For the potatoes, you can use any kind you like. I prefer Red Rose, but Russets work just fine too. This recipe is so easy- you don't even peel the potatoes. The key here is the fresh garlic. Do not try and substitute garlic powder here. Herbes de Provence are also used in this recipe, which I had never heard of until my dad turned me onto it years ago. It has become one of my favorite dry herb blends from
Penzey's -a beautiful French blend of herbs and spices: rosemary, fennel, thyme, oregano, marjoram, basil, lavender and more.
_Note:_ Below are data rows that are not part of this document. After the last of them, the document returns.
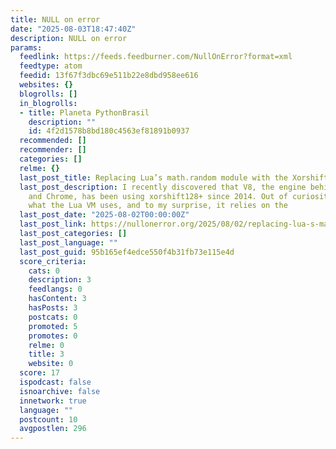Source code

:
 ```yaml
---
title: NULL on error
date: "2025-08-03T18:47:40Z"
description: NULL on error
params:
  feedlink: https://feeds.feedburner.com/NullOnError?format=xml
  feedtype: atom
  feedid: 13f67f3dbc69e511b22e8dbd958ee616
  websites: {}
  blogrolls: []
  in_blogrolls:
  - title: Planeta PythonBrasil
    description: ""
    id: 4f2d1578b8bd180c4563ef81891b0937
  recommended: []
  recommender: []
  categories: []
  relme: {}
  last_post_title: Replacing Lua’s math.random module with the Xorshift algorithm
  last_post_description: I recently discovered that V8, the engine behind Node.js
    and Chrome, has been using xorshift128+ since 2014. Out of curiosity, I checked
    what the Lua VM uses, and to my surprise, it relies on the
  last_post_date: "2025-08-02T00:00:00Z"
  last_post_link: https://nullonerror.org/2025/08/02/replacing-lua-s-math-random-module-with-the-xorshift-algorithm/
  last_post_categories: []
  last_post_language: ""
  last_post_guid: 95b165ef4edce550f4b31fb73e115e4d
  score_criteria:
    cats: 0
    description: 3
    feedlangs: 0
    hasContent: 3
    hasPosts: 3
    postcats: 0
    promoted: 5
    promotes: 0
    relme: 0
    title: 3
    website: 0
  score: 17
  ispodcast: false
  isnoarchive: false
  innetwork: true
  language: ""
  postcount: 10
  avgpostlen: 296
---
```

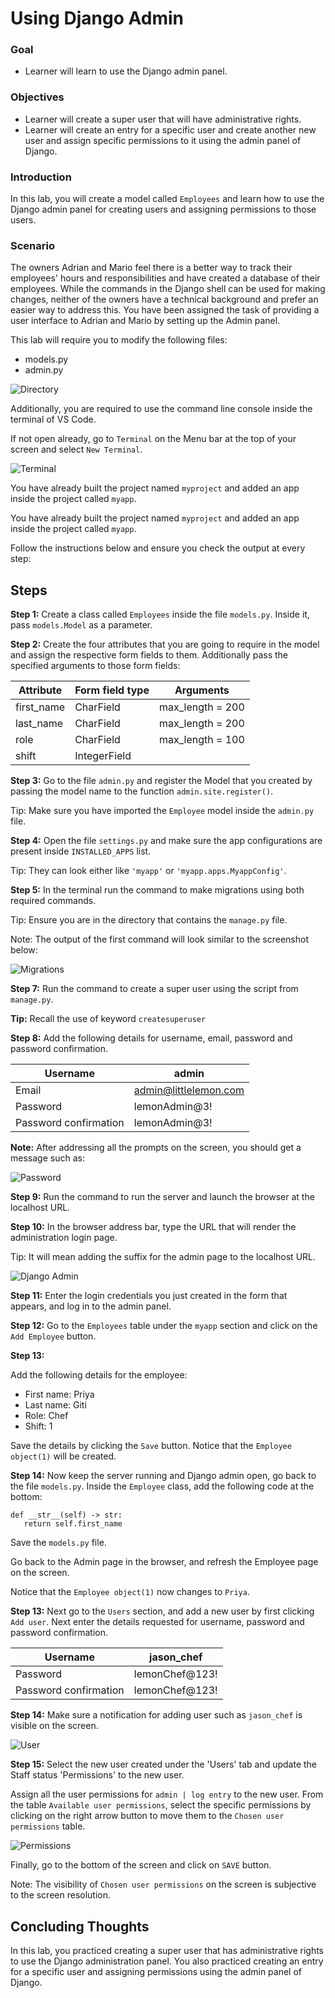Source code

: # Using Django Admin


### **Goal**

- Learner will learn to use the Django admin panel.

### **Objectives**

- Learner will create a super user that will have administrative rights.
- Learner will create an entry for a specific user and create another new user and assign specific permissions to it using the admin panel of Django.


### **Introduction**

In this lab, you will create a model called ```Employees``` and learn how to use the Django admin panel for creating users and assigning permissions to those users.

### **Scenario**

The owners Adrian and Mario feel there is a better way to track their employees' hours and responsibilities and have created a database of their employees. While the commands in the Django shell can be used for making changes, neither of the owners have a technical background and prefer an easier way to address this. You have been assigned the task of providing a user interface to Adrian and Mario by setting up the Admin panel.

This lab will require you to modify the following files:

- models.py
- admin.py

![Directory](assets/directory.png)

Additionally, you are required to use the command line console inside the terminal of VS Code.

If not open already, go to ```Terminal``` on the Menu bar at the top of your screen and select ```New Terminal```.

![Terminal](assets/terminal.png)


You have already built the project named ```myproject``` and added an app inside the project called ```myapp```.

You have already built the project named ```myproject``` and added an app inside the project called ```myapp```.

Follow the instructions below and ensure you check the output at every step:



## Steps

**Step 1:**
Create a class called ```Employees``` inside the file ```models.py```. Inside it, pass ```models.Model``` as a parameter.

**Step 2:**
 Create the four attributes that you are going to require in the model and assign the respective form fields to them. Additionally pass the specified arguments to those form fields:

| **Attribute** | **Form field type** | **Arguments** |
| --- | --- | --- |
| first\_name | CharField | max\_length = 200 |
| last\_name | CharField | max\_length = 200 |
| role | CharField | max\_length = 100 |
| shift | IntegerField |

**Step 3:**
Go to the file ```admin.py``` and register the Model that you created by passing the model name to the function ```admin.site.register()```.

Tip: Make sure you have imported the ```Employee``` model inside the ```admin.py``` file.

**Step 4:**
Open the file ```settings.py``` and make sure the app configurations are present inside ```INSTALLED_APPS``` list.

Tip: They can look either like ```'myapp'``` or ```'myapp.apps.MyappConfig'```.

**Step 5:**
In the terminal run the command to make migrations using both required commands.

Tip: Ensure you are in the directory that contains the ```manage.py``` file.

Note: The output of the first command will look similar to the screenshot below:

![Migrations](assets/migration.png)

**Step 7:**
Run the command to create a super user using the script from ```manage.py```.

**Tip:**
 Recall the use of keyword ```createsuperuser```

**Step 8:**
Add the following details for username, email, password and password confirmation.

| Username | admin |
| --- | --- |
| Email | admin@littlelemon.com |
| Password | lemonAdmin@3! |
| Password confirmation | lemonAdmin@3! |

**Note:** After addressing all the prompts on the screen, you should get a message such as:

![Password](assets/password.png)

**Step 9:**
 Run the command to run the server and launch the browser at the localhost URL.

**Step 10:**
 In the browser address bar, type the URL that will render the administration login page.

Tip: It will mean adding the suffix for the admin page to the localhost URL.

![Django Admin](assets/djangoadmin.png)

**Step 11:**
Enter the login credentials you just created in the form that appears, and log in to the admin panel.

**Step 12:**
Go to the ```Employees``` table under the ```myapp``` section and click on the ```Add Employee``` button.

**Step 13:**

Add the following details for the employee:

- First name: Priya
- Last name: Giti
- Role: Chef
- Shift: 1

Save the details by clicking the ```Save``` button. Notice that the ```Employee object(1)``` will be created.

**Step 14:** Now keep the server running and Django admin open, go back to the file ```models.py```. Inside the ```Employee``` class, add the following code at the bottom:

```
def __str__(self) -> str:
   return self.first_name

```

Save the ```models.py``` file.

Go back to the Admin page in the browser, and refresh the Employee page on the screen.

Notice that the ```Employee object(1)``` now changes to ```Priya```.

**Step 13:**
Next go to the ```Users``` section, and add a new user by first clicking ```Add user```. Next enter the details requested for username, password and password confirmation.

| Username | jason\_chef |
| --- | --- |
| Password | lemonChef@123! |
| Password confirmation | lemonChef@123! |

**Step 14:** Make sure a notification for adding user such as ```jason_chef``` is visible on the screen.

![User](assets/username.png)

**Step 15:** Select the new user created under the 'Users' tab and update the Staff status 'Permissions' to the new user.

Assign all the user permissions for ```admin | log entry``` to the new user. From the table  ```Available user permissions```, select the specific permissions by clicking on the right arrow button to move them to the ```Chosen user permissions``` table.

![Permissions](assets/permissions.png)

Finally, go to the bottom of the screen and click on ```SAVE``` button.

Note: The visibility of ```Chosen user permissions``` on the screen is subjective to the screen resolution.


## Concluding Thoughts

In this lab, you practiced creating a super user that has administrative rights to use the Django administration panel. You also practiced creating an entry for a specific user and assigning permissions using the admin panel of Django.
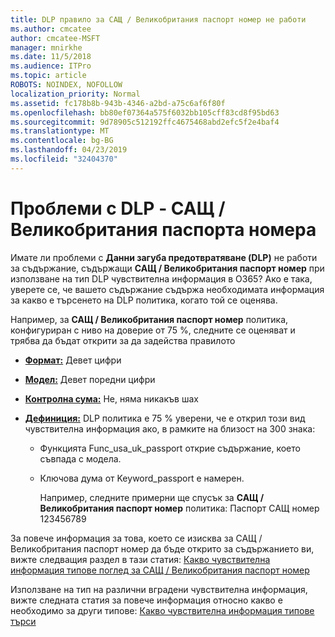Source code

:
 ```yaml
---
title: DLP правило за САЩ / Великобритания паспорт номер не работи
ms.author: cmcatee
author: cmcatee-MSFT
manager: mnirkhe
ms.date: 11/5/2018
ms.audience: ITPro
ms.topic: article
ROBOTS: NOINDEX, NOFOLLOW
localization_priority: Normal
ms.assetid: fc178b8b-943b-4346-a2bd-a75c6af6f80f
ms.openlocfilehash: bb80ef07364a575f6032bb105cff83cd8f95bd63
ms.sourcegitcommit: 9d78905c512192ffc4675468abd2efc5f2e4baf4
ms.translationtype: MT
ms.contentlocale: bg-BG
ms.lasthandoff: 04/23/2019
ms.locfileid: "32404370"
---
```

# <a name="problems-with-dlp---usuk-passport-numbers"></a>Проблеми с DLP - САЩ / Великобритания паспорта номера

Имате ли проблеми с **Данни загуба предотвратяване (DLP)** не работи за съдържание, съдържащи **САЩ / Великобритания паспорт номер** при използване на тип DLP чувствителна информация в O365? Ако е така, уверете се, че вашето съдържание съдържа необходимата информация за какво е търсенето на DLP политика, когато той се оценява. 
  
Например, за **САЩ / Великобритания паспорт номер** политика, конфигуриран с ниво на доверие от 75 %, следните се оценяват и трябва да бъдат открити за да задейства правилото 
  
- **[Формат:](https://docs.microsoft.com/office365/securitycompliance/what-the-sensitive-information-types-look-for#format-77)** Девет цифри 
    
- **[Модел:](https://docs.microsoft.com/office365/securitycompliance/what-the-sensitive-information-types-look-for#pattern-77)** Девет поредни цифри 
    
- **[Контролна сума:](https://docs.microsoft.com/office365/securitycompliance/what-the-sensitive-information-types-look-for#checksum-76)** Не, няма никакъв шах 
    
- **[Дефиниция:](https://docs.microsoft.com/office365/securitycompliance/what-the-sensitive-information-types-look-for#definition-77)** DLP политика е 75 % уверени, че е открил този вид чувствителна информация ако, в рамките на близост на 300 знака: 
    
  - Функцията Func_usa_uk_passport открие съдържание, което съвпада с модела.
    
  - Ключова дума от Keyword_passport е намерен.
    
    Например, следните примерни ще спусък за **САЩ / Великобритания паспорт номер** политика: Паспорт САЩ номер 123456789 
    
За повече информация за това, което се изисква за САЩ / Великобритания паспорт номер да бъде открито за съдържанието ви, вижте следващия раздел в тази статия: [Какво чувствителна информация типове поглед за САЩ / Великобритания паспорт номер](https://docs.microsoft.com/office365/securitycompliance/what-the-sensitive-information-types-look-for#us--uk-passport-number)
  
Използване на тип на различни вградени чувствителна информация, вижте следната статия за повече информация относно какво е необходимо за други типове: [Какво чувствителна информация типове търси](https://docs.microsoft.com/office365/securitycompliance/what-the-sensitive-information-types-look-for)
  

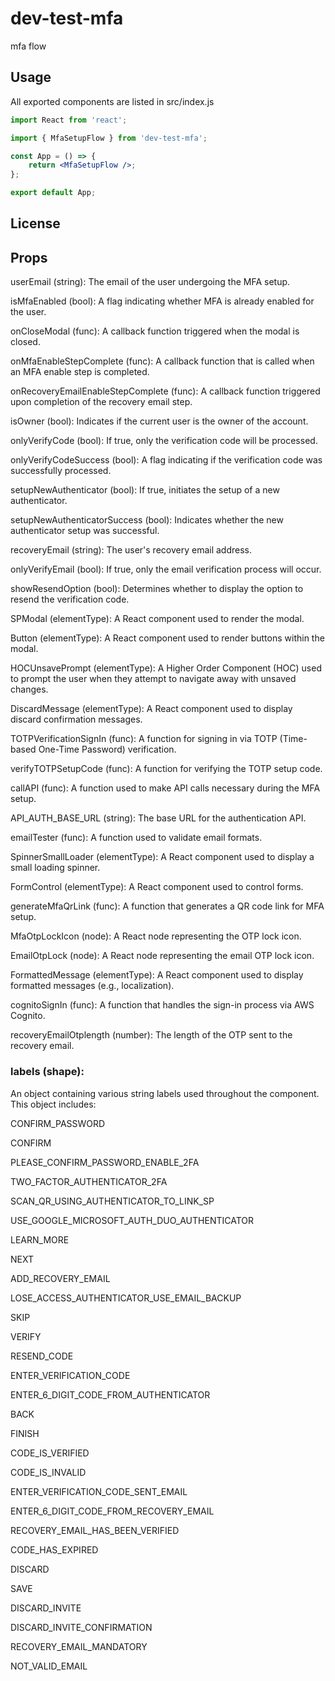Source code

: # dev-test-mfa

mfa flow

## Usage

All exported components are listed in src/index.js

```jsx
import React from 'react';

import { MfaSetupFlow } from 'dev-test-mfa';

const App = () => {
    return <MfaSetupFlow />;
};

export default App;
```

## License

<!-- MIT © [hinammehra](https://github.com/hinammehra) -->

## Props

userEmail (string):
The email of the user undergoing the MFA setup.

isMfaEnabled (bool):
A flag indicating whether MFA is already enabled for the user.

onCloseModal (func):
A callback function triggered when the modal is closed.

onMfaEnableStepComplete (func):
A callback function that is called when an MFA enable step is completed.

onRecoveryEmailEnableStepComplete (func):
A callback function triggered upon completion of the recovery email step.

isOwner (bool):
Indicates if the current user is the owner of the account.

onlyVerifyCode (bool):
If true, only the verification code will be processed.

onlyVerifyCodeSuccess (bool):
A flag indicating if the verification code was successfully processed.

setupNewAuthenticator (bool):
If true, initiates the setup of a new authenticator.

setupNewAuthenticatorSuccess (bool):
Indicates whether the new authenticator setup was successful.

recoveryEmail (string):
The user's recovery email address.

onlyVerifyEmail (bool):
If true, only the email verification process will occur.

showResendOption (bool):
Determines whether to display the option to resend the verification code.

SPModal (elementType):
A React component used to render the modal.

Button (elementType):
A React component used to render buttons within the modal.

HOCUnsavePrompt (elementType):
A Higher Order Component (HOC) used to prompt the user when they attempt to navigate away with unsaved changes.

DiscardMessage (elementType):
A React component used to display discard confirmation messages.

TOTPVerificationSignIn (func):
A function for signing in via TOTP (Time-based One-Time Password) verification.

verifyTOTPSetupCode (func):
A function for verifying the TOTP setup code.

callAPI (func):
A function used to make API calls necessary during the MFA setup.

API_AUTH_BASE_URL (string):
The base URL for the authentication API.

emailTester (func):
A function used to validate email formats.

SpinnerSmallLoader (elementType):
A React component used to display a small loading spinner.

FormControl (elementType):
A React component used to control forms.

generateMfaQrLink (func):
A function that generates a QR code link for MFA setup.

MfaOtpLockIcon (node):
A React node representing the OTP lock icon.

EmailOtpLock (node):
A React node representing the email OTP lock icon.

FormattedMessage (elementType):
A React component used to display formatted messages (e.g., localization).

cognitoSignIn (func):
A function that handles the sign-in process via AWS Cognito.

recoveryEmailOtplength (number):
The length of the OTP sent to the recovery email.

### labels (shape):

An object containing various string labels used throughout the component. This object includes:

CONFIRM_PASSWORD

CONFIRM

PLEASE_CONFIRM_PASSWORD_ENABLE_2FA

TWO_FACTOR_AUTHENTICATOR_2FA

SCAN_QR_USING_AUTHENTICATOR_TO_LINK_SP

USE_GOOGLE_MICROSOFT_AUTH_DUO_AUTHENTICATOR

LEARN_MORE

NEXT

ADD_RECOVERY_EMAIL

LOSE_ACCESS_AUTHENTICATOR_USE_EMAIL_BACKUP

SKIP

VERIFY

RESEND_CODE

ENTER_VERIFICATION_CODE

ENTER_6_DIGIT_CODE_FROM_AUTHENTICATOR

BACK

FINISH

CODE_IS_VERIFIED

CODE_IS_INVALID

ENTER_VERIFICATION_CODE_SENT_EMAIL

ENTER_6_DIGIT_CODE_FROM_RECOVERY_EMAIL

RECOVERY_EMAIL_HAS_BEEN_VERIFIED

CODE_HAS_EXPIRED

DISCARD

SAVE

DISCARD_INVITE

DISCARD_INVITE_CONFIRMATION

RECOVERY_EMAIL_MANDATORY

NOT_VALID_EMAIL
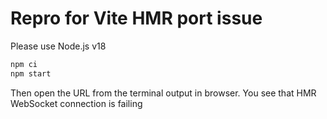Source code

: # Repro for Vite HMR port issue

Please use Node.js v18

```sh
npm ci
npm start
```

Then open the URL from the terminal output in browser.
You see that HMR WebSocket connection is failing
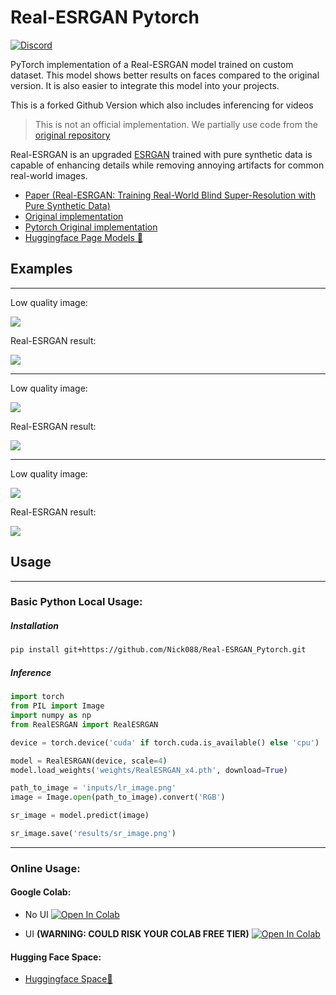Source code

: # Real-ESRGAN Pytorch

[![Discord](https://img.shields.io/discord/1198701940511617164?color=%23738ADB&label=Discord&style=for-the-badge)](https://discord.gg/osai)

PyTorch implementation of a Real-ESRGAN model trained on custom dataset. This model shows better results on faces compared to the original version. It is also easier to integrate this model into your projects.

This is a forked Github Version which also includes inferencing for videos

> This is not an official implementation. We partially use code from the [original repository](https://github.com/xinntao/Real-ESRGAN)

Real-ESRGAN is an upgraded [ESRGAN](https://arxiv.org/abs/1809.00219) trained with pure synthetic data is capable of enhancing details while removing annoying artifacts for common real-world images. 



- [Paper (Real-ESRGAN: Training Real-World Blind Super-Resolution with Pure Synthetic Data)](https://arxiv.org/abs/2107.10833)
- [Original implementation](https://github.com/xinntao/Real-ESRGAN)
- [Pytorch Original implementation](https://github.com/ai-forever/Real-ESRGAN)
- [Huggingface Page Models 🤗](https://huggingface.co/sberbank-ai/Real-ESRGAN)

## Examples

---

Low quality image:

![](inputs/lr_image.png)

Real-ESRGAN result:

![](results/sr_image.png)

---

Low quality image:

![](inputs/lr_face.png)

Real-ESRGAN result:

![](results/sr_face.png)

---

Low quality image:

![](inputs/lr_lion.png)

Real-ESRGAN result:

![](results/sr_lion.png)

## Usage

---

### Basic Python Local Usage:

##### Installation

```bash
pip install git+https://github.com/Nick088/Real-ESRGAN_Pytorch.git
```

##### Inference

```python
import torch
from PIL import Image
import numpy as np
from RealESRGAN import RealESRGAN

device = torch.device('cuda' if torch.cuda.is_available() else 'cpu')

model = RealESRGAN(device, scale=4)
model.load_weights('weights/RealESRGAN_x4.pth', download=True)

path_to_image = 'inputs/lr_image.png'
image = Image.open(path_to_image).convert('RGB')

sr_image = model.predict(image)

sr_image.save('results/sr_image.png')
```

---

### Online Usage:

#### Google Colab:
- No UI <a target="_blank" href="https://colab.research.google.com/github/Nick088Official/Real-ESRGAN_Pytorch/blob/main/Real_ESRGAN_Pytorch_Inference_NO_UI.ipynb">
  <img src="https://colab.research.google.com/assets/colab-badge.svg" alt="Open In Colab"/>
</a>

- UI **(WARNING: COULD RISK YOUR COLAB FREE TIER)** <a target="_blank" href="https://colab.research.google.com/github/Nick088Official/Real-ESRGAN_Pytorch/blob/main/Real_ESRGAN_Pytorch_Inference_UI.ipynb">
  <img src="https://colab.research.google.com/assets/colab-badge.svg" alt="Open In Colab"/>
</a>

#### Hugging Face Space:
- [Huggingface Space🤗](https://huggingface.co/spaces/Nick088/Real-ESRGAN_Pytorch)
I love it and use it so regularly that it sits next to my stove top with my olive oil bottle. If you don’t have herbes de Provence, you can just substitute some rosemary, basil, and thyme. But it is probably found at your grocery store- try and get it- it's really special.

I guarantee that your kids will go crazy for these apples. They basically taste just like pie filling! They are so easy to prepare, you can put one of your younger kids to work making these (well, at least the peeling the apples and mixing it all up, if you don't quite trust them yet with a knife!). I like to use Fuji or Gala apples, but Granny's work well too. I recently served both these recipes with pork chops - the perfect accompaniments for a perfect fall dinner.

Roasted Potatoes
with herbs and garlic

¼ c. olive oil
1 Tbsp. herbes de Provence
3 fresh garlic cloves, chopped

2 lb. potatoes –russet, red, or white – unpeeled and cut into 1”cubes
1 tsp. salt
1 tsp. fresh pepper

Preheat oven to 400 degrees. In a large bowl, whisk the oil, herbes de Provence, garlic, salt and pepper. Add the potatoes and toss to coat. Transfer potatoes to a baking sheet lined with foil and sprayed with non-stick spray. Space potatoes out evenly. Do not clean bowl – set aside.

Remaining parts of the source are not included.